Like the apocryphal story of the biblical character of Job, who a higher power puts through every conceivable form of human misery only to have him live happily ever after, Tame Impala’s stories of torment often have a happy ending. Even when he mourning his father on ‘Posthumous Forgiveness’ and seething at a perceived betrayal (Parker’s parents separated when he was young and his father was skeptical about his son’s choice in music as a career) Kevin Parker cannot help but conclude on his train of thought on a positive note. There have been many moments in his life that would have made a loving father proud.
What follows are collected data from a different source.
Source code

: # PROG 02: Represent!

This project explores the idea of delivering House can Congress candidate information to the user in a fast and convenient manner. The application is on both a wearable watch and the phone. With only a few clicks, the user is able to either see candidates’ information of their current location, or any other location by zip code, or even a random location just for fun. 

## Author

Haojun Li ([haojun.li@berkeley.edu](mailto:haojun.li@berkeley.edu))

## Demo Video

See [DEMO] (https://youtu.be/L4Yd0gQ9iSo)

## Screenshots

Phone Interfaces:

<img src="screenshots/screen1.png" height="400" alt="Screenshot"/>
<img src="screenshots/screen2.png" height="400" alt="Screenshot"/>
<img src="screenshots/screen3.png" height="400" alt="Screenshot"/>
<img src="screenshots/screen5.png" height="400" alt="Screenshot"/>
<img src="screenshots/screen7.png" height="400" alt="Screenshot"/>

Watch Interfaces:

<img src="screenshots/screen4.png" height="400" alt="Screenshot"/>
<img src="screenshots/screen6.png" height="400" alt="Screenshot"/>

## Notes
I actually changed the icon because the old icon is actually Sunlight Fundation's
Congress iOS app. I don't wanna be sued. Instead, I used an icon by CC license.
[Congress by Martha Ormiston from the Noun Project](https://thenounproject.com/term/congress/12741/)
Tame Impala Embraces The Present

As much as Kevin Parker’s music deals with being dragged back into the past, he overcomes uncertainty and embraces the present. “Years teach,” the philosopher Ralph Waldo Emerson once wrote, “what days can not.” ‘One More Hour’, alongside songs like Currents’The Moment‘ hint that Parker is coming to embrace another of Emerson’s famous sayings. With the past, Emerson once declared, he had nothing to do. Nor with the future. He lived now.

Tame Impala The Slow Rush Limited Edition Green Vinyl

Did The Slow Rush Predict 2020?

In early 2020 The Slow Rush could be imagined as playing in some futuristic disco wonderland. Now it captures the stark unreality of the times. The Slow Rush is a soundtrack to the uncanny. A Tame Impala fan does not have to take hallucinogenic drugs to feel, as The Beatles’ John Lennon famously put it, “nothing is real.”

Or as Gen Z would more readily term it, like they are in The Simulation. Escaping the intention of its maker and taking on a life of its own The Slow Rush fits perfectly into an uncanny reality where something is not quite right (though one can’t exactly say what it is for sure). Then, of course, they see the glitch.

Tame Impala Preaches Patience

With hope that distribution of coronavirus vaccines will stem the pandemic running high, the world is waiting in anticipation for what comes next. Waiting, however, causes frustration. And from frustration comes anger.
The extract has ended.